#### [YOUR INSTRUCTIONS]
Within the listing below, the lines containing "paper" are to be counted. Give the number only.

#### [DATASET RECORDS]
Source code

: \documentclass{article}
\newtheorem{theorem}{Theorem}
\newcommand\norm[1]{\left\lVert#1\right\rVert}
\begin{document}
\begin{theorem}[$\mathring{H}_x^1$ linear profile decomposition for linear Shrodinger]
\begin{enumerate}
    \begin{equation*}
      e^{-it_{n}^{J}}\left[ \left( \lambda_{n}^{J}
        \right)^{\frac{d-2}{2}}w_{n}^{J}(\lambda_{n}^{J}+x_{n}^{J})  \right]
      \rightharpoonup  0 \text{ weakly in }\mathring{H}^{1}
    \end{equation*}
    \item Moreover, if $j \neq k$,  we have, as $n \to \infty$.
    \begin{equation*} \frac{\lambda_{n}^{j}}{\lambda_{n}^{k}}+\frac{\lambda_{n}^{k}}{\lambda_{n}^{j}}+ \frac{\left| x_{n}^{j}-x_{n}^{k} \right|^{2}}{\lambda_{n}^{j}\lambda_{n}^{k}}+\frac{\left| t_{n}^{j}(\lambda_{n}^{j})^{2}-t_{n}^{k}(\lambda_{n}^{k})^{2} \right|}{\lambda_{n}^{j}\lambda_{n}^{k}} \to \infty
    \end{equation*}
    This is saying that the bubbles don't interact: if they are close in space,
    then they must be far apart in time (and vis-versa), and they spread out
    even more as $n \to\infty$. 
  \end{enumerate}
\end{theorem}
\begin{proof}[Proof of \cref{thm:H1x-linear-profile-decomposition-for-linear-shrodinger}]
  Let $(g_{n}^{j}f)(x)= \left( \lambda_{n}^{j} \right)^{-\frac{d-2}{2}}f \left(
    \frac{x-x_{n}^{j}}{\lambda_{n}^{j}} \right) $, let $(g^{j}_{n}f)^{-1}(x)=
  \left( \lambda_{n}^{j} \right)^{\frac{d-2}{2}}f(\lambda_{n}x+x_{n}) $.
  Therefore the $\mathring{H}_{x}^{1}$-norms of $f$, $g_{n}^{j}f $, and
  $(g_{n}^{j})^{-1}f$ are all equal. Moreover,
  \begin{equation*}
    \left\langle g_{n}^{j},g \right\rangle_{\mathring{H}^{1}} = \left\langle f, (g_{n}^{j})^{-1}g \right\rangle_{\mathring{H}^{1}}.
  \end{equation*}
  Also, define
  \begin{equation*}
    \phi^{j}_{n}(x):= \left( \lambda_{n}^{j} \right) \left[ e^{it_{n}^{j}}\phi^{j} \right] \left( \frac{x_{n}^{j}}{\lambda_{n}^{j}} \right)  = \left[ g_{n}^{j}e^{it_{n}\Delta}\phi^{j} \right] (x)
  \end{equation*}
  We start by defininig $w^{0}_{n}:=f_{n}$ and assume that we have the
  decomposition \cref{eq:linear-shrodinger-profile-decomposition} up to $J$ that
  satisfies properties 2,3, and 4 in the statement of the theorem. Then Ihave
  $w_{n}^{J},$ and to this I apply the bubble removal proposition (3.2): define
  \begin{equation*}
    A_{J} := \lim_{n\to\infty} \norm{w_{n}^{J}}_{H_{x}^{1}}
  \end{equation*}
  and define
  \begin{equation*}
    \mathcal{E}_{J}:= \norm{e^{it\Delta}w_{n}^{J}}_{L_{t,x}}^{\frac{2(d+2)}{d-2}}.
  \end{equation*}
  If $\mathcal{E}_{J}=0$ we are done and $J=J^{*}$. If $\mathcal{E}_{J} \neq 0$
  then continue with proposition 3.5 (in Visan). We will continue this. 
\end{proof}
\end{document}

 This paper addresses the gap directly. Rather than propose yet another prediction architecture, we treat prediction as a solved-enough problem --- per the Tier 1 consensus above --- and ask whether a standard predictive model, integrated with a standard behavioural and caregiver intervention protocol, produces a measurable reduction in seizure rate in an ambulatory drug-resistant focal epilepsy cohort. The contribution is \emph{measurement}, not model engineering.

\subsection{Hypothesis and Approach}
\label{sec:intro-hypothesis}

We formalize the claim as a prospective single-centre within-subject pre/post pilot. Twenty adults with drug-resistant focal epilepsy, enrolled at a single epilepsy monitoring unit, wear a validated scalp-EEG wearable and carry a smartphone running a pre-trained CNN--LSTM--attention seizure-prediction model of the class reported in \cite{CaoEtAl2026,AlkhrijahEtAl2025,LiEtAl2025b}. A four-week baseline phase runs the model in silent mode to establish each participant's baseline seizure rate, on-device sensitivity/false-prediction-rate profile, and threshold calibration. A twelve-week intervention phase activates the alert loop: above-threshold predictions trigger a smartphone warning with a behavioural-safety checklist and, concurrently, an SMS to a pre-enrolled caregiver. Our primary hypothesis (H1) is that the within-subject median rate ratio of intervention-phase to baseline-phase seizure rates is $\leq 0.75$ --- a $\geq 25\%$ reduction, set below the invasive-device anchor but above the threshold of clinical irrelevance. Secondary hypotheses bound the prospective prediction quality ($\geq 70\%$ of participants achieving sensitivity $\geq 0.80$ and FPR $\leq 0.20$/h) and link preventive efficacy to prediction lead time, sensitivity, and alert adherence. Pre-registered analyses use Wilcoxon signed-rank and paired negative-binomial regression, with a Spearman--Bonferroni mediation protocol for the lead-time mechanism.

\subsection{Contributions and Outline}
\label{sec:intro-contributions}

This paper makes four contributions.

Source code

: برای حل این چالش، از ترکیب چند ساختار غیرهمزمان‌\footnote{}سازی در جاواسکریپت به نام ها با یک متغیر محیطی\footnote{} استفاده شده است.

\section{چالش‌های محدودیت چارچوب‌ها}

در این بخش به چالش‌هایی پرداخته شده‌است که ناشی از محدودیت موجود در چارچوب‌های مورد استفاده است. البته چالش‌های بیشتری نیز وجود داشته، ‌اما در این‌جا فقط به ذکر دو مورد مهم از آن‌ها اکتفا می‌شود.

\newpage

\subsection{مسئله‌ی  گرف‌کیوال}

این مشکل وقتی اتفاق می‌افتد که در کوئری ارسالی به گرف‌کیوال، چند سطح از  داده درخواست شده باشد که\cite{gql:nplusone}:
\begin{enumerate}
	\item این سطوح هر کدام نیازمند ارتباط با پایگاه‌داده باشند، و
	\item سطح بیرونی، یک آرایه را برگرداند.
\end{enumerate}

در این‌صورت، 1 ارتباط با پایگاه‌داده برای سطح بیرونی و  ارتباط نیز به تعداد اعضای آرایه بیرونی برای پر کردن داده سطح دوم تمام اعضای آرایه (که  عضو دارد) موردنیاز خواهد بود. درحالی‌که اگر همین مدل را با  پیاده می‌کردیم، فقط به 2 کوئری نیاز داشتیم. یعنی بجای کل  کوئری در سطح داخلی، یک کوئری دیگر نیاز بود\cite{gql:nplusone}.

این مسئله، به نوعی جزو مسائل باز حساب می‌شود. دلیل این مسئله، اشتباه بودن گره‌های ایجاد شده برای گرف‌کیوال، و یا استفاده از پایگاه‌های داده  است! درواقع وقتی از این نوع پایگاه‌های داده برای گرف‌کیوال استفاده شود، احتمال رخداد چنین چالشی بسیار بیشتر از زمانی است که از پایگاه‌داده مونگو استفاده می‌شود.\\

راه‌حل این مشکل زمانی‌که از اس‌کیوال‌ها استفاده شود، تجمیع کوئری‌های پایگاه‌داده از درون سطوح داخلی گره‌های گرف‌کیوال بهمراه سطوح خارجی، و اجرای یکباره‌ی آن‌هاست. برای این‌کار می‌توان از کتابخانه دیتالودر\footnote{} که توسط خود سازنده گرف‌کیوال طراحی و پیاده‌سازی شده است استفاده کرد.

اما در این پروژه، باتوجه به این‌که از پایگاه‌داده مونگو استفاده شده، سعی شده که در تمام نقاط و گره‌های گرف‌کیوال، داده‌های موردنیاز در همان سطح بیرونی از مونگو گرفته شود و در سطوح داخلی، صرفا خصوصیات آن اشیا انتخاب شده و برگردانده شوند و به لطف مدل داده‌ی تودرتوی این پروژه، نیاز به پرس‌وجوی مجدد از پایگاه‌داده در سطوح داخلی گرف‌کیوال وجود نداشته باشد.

#### [OUTPUT BELOW]
2